Também no Brasil, na década de 1930, a participação das mulheres foi essencial. Virgínia Bicudo, mestiça e filha de um negro nascido de ex-escrava , foi a primeira mulher a se deitar em um divã na América Latina. Vinda da educação e da higiene mental, estudou sociologia e, depois, como assistente de Durval Marcondes na cadeira de psicanálise da Escola Livre de Sociologia e Política, de São Paulo, conseguiu trazer para o Brasil, a primeira psicanalista didata – Adelheid Kock. Esta, alemã, membro da Associação Internacional de Psicanálise, formou a primeira geração de psicanalistas e conseguiu o reconhecimento da Sociedade de Psicanálise de São Paulo. Com elas trabalharam no estudo e atendimento de crianças Marialzira Perestrello e Lygia Alcântara Amaral, estabelecendo fortes laços entre a psicanálise brasileira e a alemã e inglesa.

 

Outra pioneira foi Nise da Silveira, médica psiquiatra que revolucionou o tratamento de doentes mentais no Centro Psiquiátrico Nacional D. Pedro II, no Engenho de Dentro.

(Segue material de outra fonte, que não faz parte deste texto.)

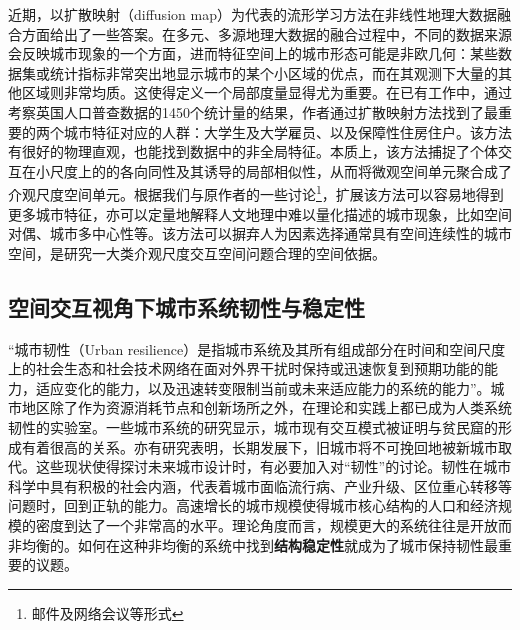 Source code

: 近期，以扩散映射（diffusion map）\cite{barter2019manifold}为代表的流形学习方法在非线性地理大数据融合方面给出了一些答案。在多元、多源地理大数据的融合过程中，不同的数据来源会反映城市现象的一个方面，进而特征空间上的城市形态可能是非欧几何：某些数据集或统计指标非常突出地显示城市的某个小区域的优点，而在其观测下大量的其他区域则非常均质。这使得定义一个局部度量显得尤为重要。在已有工作\cite{barter2019manifold}中，通过考察英国人口普查数据的1450个统计量的结果，作者通过扩散映射方法找到了最重要的两个城市特征对应的人群：大学生及大学雇员、以及保障性住房住户。该方法有很好的物理直观，也能找到数据中的非全局特征。本质上，该方法捕捉了个体交互在小尺度上的的各向同性及其诱导的局部相似性，从而将微观空间单元聚合成了介观尺度空间单元。根据我们与原作者的一些讨论\footnote{邮件及网络会议等形式}，扩展该方法可以容易地得到更多城市特征，亦可以定量地解释人文地理中难以量化描述的城市现象，比如空间对偶\cite{lomi2000density}、城市多中心性等\cite{gordon1986distribution, mcmillen1997nonparametric}。该方法可以摒弃人为因素选择通常具有空间连续性的城市空间，是研究一大类介观尺度交互空间问题合理的空间依据。

\subsection{空间交互视角下城市系统韧性与稳定性}

“城市韧性（Urban resilience）是指城市系统及其所有组成部分在时间和空间尺度上的社会生态和社会技术网络在面对外界干扰时保持或迅速恢复到预期功能的能力，适应变化的能力，以及迅速转变限制当前或未来适应能力的系统的能力”\cite{meerow2016defining}。城市地区除了作为资源消耗节点和创新场所之外，在理论和实践上都已成为人类系统韧性的实验室\cite{meerow2016defining}。一些城市系统的研究显示，城市现有交互模式被证明与贫民窟的形成有着很高的关系\cite{brelsford2018toward}。亦有研究表明，长期发展下，旧城市将不可挽回地被新城市取代\cite{fujita1997structural, cottineau2017diverse}。这些现状使得探讨未来城市设计时，有必要加入对“韧性”的讨论。韧性在城市科学中具有积极的社会内涵，代表着城市面临流行病、产业升级、区位重心转移等问题时，回到正轨的能力\cite{mcevoy2013resilience, o2013deconstructing}。高速增长的城市规模使得城市核心结构的人口和经济规模的密度到达了一个非常高的水平。理论角度而言，规模更大的系统往往是开放而非均衡的\cite{louf2013modeling,may1972will}。如何在这种非均衡的系统中找到\textbf{结构稳定性}就成为了城市保持韧性最重要的议题。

Desenvolveu a arteterapia, criou o Museu de Imagens do Inconsciente, no Rio de Janeiro, e introduziu os estudos junguianos no Brasil.

 

A colaboração dessas mulheres para o desenvolvimento da psicanálise foi imenso e foram elas que deram aos estudos sobre a mulher sua relevância e complexidade, trazendo para dentro da observação analítica o cuidado, a educação, a comunicação, a ambivalência, a arte e a maternagem, todas essas características de uma maneira não-homem de existir. Nossas melhores homenagens a essas pioneiras que trabalharam muito e deixaram um legado imensurável por onde estiveram.